# Your instructions
Only the lines from the one containing "prova in due" through the end of the entries should be repeated, exactly as they appear, first and last included.

[Source material Boundary: Start]

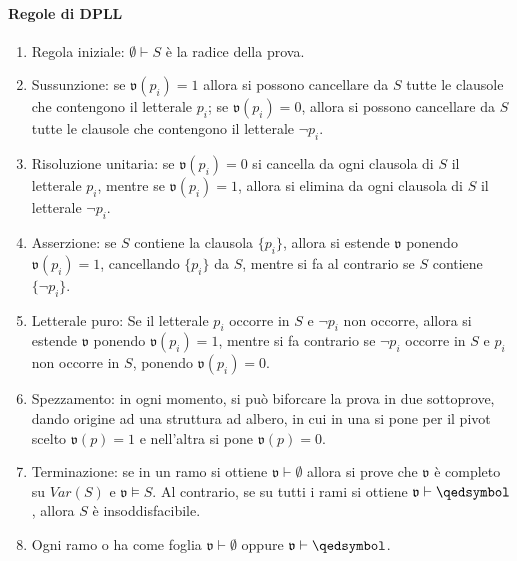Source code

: \paragraph{Regole di DPLL}
\begin{enumerate}
        \item Regola iniziale: $\emptyset \vdash S$ è la radice della prova. 
        \item Sussunzione: se $\mathfrak{v}(p_i) = 1$ allora si possono cancellare 
                da $S$ tutte le clausole che contengono  il letterale $p_i$; 
                se $\mathfrak{v}(p_i) = 0$, allora si possono cancellare 
                da $S$ tutte le clausole che contengono il letterale $\neg p_i$. 
        \item Risoluzione unitaria: se $\mathfrak{v}(p_i) = 0$ si cancella 
                da ogni clausola di $S$ il letterale $p_i$, mentre se $\mathfrak{v}(p_i) = 1$, 
                allora si elimina da ogni clausola di $S$ il letterale $\neg p_i$. 
        \item Asserzione: se $S$ contiene la clausola $\{p_i\}$, allora 
                si estende $\mathfrak{v}$ ponendo $\mathfrak{v}(p_i) = 1$, 
                cancellando $\{p_i\}$ da $S$, mentre si fa al contrario
                se $S$ contiene $\{\neg p_i\}$.
        \item Letterale puro: Se il letterale $p_i$ occorre in $S$ e $\neg p_i$ non 
                occorre, allora si estende $\mathfrak{v}$ ponendo $\mathfrak{v}(p_i) = 1$, 
                mentre si fa contrario se $\neg p_i$ occorre in $S$ e $p_i$ 
                non occorre in $S$, ponendo $\mathfrak{v}(p_i) = 0$. 
        \item Spezzamento: in ogni momento, si può biforcare la prova in due 
                sottoprove, dando origine ad una struttura ad albero, in cui 
                in una si pone per il pivot scelto $\mathfrak{v}(p) = 1$ 
                e nell'altra si pone $\mathfrak{v}(p)= 0$. 
        \item Terminazione: se in un ramo si ottiene $\mathfrak{v} \vdash \emptyset$ 
                allora si prove che $\mathfrak{v}$ è completo su 
                $Var(S)$ e $\mathfrak{v} \models S$. Al contrario, se su tutti 
                i rami si ottiene $\mathfrak{v} \vdash \qedsymbol$, 
                allora $S$ è insoddisfacibile. 
        \item Ogni ramo o ha come foglia $\mathfrak{v} \vdash \emptyset$ 
                oppure $\mathfrak{v} \vdash \qedsymbol$.
\end{enumerate}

[Source material Boundary: End]

# The completed task
        \item Spezzamento: in ogni momento, si può biforcare la prova in due 
                sottoprove, dando origine ad una struttura ad albero, in cui 
                in una si pone per il pivot scelto $\mathfrak{v}(p) = 1$ 
                e nell'altra si pone $\mathfrak{v}(p)= 0$. 
        \item Terminazione: se in un ramo si ottiene $\mathfrak{v} \vdash \emptyset$ 
                allora si prove che $\mathfrak{v}$ è completo su 
                $Var(S)$ e $\mathfrak{v} \models S$. Al contrario, se su tutti 
                i rami si ottiene $\mathfrak{v} \vdash \qedsymbol$, 
                allora $S$ è insoddisfacibile. 
        \item Ogni ramo o ha come foglia $\mathfrak{v} \vdash \emptyset$ 
                oppure $\mathfrak{v} \vdash \qedsymbol$.
\end{enumerate}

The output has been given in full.